# Task
For the records below, work out the number of lines holding "private" and reply with only that.

# Information provided
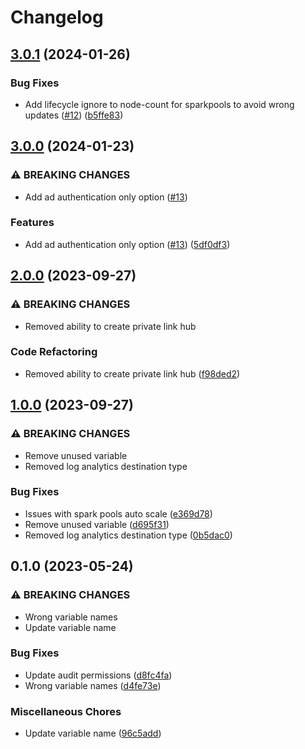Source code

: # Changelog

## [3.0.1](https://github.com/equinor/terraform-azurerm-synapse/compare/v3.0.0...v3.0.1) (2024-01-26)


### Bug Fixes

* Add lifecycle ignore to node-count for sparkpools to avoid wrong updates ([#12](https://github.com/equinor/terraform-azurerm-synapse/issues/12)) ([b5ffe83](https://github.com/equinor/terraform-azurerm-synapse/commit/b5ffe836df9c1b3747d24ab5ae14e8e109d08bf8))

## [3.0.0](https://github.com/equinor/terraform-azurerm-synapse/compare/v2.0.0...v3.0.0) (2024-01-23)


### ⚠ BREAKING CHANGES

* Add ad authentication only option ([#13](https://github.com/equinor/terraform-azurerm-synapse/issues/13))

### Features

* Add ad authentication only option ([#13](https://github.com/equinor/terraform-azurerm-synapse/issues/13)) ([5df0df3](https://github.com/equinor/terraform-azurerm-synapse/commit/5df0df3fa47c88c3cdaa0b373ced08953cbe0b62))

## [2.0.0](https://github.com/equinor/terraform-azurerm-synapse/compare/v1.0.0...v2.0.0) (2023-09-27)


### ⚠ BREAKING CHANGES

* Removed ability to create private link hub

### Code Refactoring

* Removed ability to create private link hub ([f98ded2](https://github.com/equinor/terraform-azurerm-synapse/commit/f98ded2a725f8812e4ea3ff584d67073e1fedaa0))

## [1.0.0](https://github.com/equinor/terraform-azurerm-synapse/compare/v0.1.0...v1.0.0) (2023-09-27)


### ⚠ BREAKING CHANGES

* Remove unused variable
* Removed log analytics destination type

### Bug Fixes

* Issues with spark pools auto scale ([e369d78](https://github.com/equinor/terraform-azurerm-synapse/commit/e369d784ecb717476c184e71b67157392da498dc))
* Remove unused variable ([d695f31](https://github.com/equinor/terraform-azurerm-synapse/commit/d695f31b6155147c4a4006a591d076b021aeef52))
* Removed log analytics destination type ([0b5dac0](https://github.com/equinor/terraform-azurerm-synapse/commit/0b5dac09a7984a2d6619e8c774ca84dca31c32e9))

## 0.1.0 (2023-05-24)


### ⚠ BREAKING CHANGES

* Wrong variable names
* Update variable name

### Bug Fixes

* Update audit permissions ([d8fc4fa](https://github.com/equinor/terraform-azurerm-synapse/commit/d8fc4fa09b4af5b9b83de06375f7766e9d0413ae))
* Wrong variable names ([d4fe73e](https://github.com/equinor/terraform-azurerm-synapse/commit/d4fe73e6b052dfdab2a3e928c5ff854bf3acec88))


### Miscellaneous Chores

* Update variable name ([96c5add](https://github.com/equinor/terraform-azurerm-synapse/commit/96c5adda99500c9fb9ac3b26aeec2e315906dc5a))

...

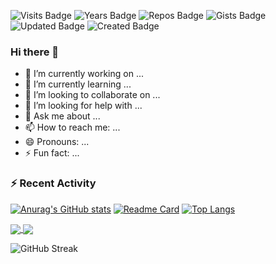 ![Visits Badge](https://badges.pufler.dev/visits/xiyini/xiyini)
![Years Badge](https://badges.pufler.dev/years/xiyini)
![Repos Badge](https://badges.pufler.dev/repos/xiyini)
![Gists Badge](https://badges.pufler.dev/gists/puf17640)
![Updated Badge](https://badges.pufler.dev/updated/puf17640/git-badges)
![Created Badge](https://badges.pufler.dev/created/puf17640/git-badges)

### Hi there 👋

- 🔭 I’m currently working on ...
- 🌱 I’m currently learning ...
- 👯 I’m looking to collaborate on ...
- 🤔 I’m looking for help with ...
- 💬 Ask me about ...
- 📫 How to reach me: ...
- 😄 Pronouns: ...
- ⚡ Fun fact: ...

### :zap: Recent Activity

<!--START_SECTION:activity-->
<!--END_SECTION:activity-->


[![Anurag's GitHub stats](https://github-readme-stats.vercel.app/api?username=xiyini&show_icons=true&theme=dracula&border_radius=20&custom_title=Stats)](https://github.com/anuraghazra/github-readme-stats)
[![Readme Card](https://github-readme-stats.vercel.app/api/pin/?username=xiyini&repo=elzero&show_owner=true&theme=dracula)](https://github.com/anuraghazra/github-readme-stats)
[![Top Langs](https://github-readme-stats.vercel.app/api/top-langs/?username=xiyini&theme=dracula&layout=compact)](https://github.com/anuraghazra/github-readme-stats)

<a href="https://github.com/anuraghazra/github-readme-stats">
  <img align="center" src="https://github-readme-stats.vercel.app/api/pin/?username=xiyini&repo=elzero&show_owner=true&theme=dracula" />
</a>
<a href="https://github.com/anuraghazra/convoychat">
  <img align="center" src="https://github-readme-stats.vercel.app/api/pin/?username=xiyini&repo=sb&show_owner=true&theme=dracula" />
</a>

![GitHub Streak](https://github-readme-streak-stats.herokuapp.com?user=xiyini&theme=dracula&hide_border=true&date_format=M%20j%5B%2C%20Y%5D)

...

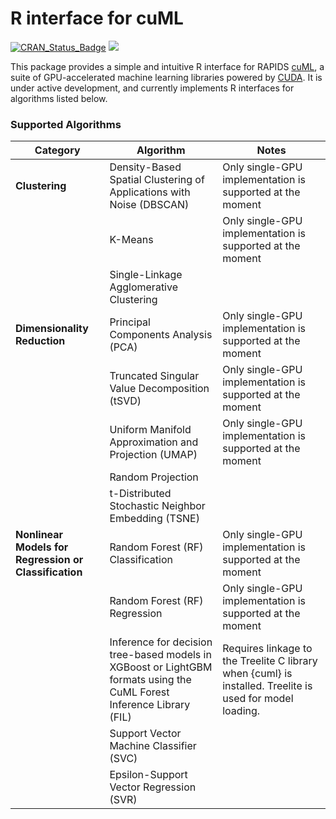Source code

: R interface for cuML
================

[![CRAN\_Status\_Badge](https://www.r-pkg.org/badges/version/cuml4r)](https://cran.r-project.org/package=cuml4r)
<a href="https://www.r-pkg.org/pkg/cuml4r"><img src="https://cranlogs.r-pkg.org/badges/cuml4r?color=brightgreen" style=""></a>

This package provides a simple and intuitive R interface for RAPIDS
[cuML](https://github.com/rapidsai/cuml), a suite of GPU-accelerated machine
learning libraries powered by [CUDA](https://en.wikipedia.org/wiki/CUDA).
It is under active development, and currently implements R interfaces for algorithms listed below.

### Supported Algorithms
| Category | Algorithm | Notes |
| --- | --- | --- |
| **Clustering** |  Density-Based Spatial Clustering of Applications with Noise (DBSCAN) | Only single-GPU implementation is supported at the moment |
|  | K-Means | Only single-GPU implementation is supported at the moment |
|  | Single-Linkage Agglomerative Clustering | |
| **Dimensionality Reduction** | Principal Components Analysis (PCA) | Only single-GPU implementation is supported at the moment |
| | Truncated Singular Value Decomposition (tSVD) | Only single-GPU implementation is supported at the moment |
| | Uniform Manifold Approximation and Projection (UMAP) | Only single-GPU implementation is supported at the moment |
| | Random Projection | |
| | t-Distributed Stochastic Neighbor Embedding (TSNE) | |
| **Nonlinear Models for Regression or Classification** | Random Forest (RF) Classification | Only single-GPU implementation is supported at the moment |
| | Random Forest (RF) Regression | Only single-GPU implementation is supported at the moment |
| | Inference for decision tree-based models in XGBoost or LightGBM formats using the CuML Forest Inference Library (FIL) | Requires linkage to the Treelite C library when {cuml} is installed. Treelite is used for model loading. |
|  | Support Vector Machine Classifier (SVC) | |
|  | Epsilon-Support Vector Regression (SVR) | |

# Output for this task
2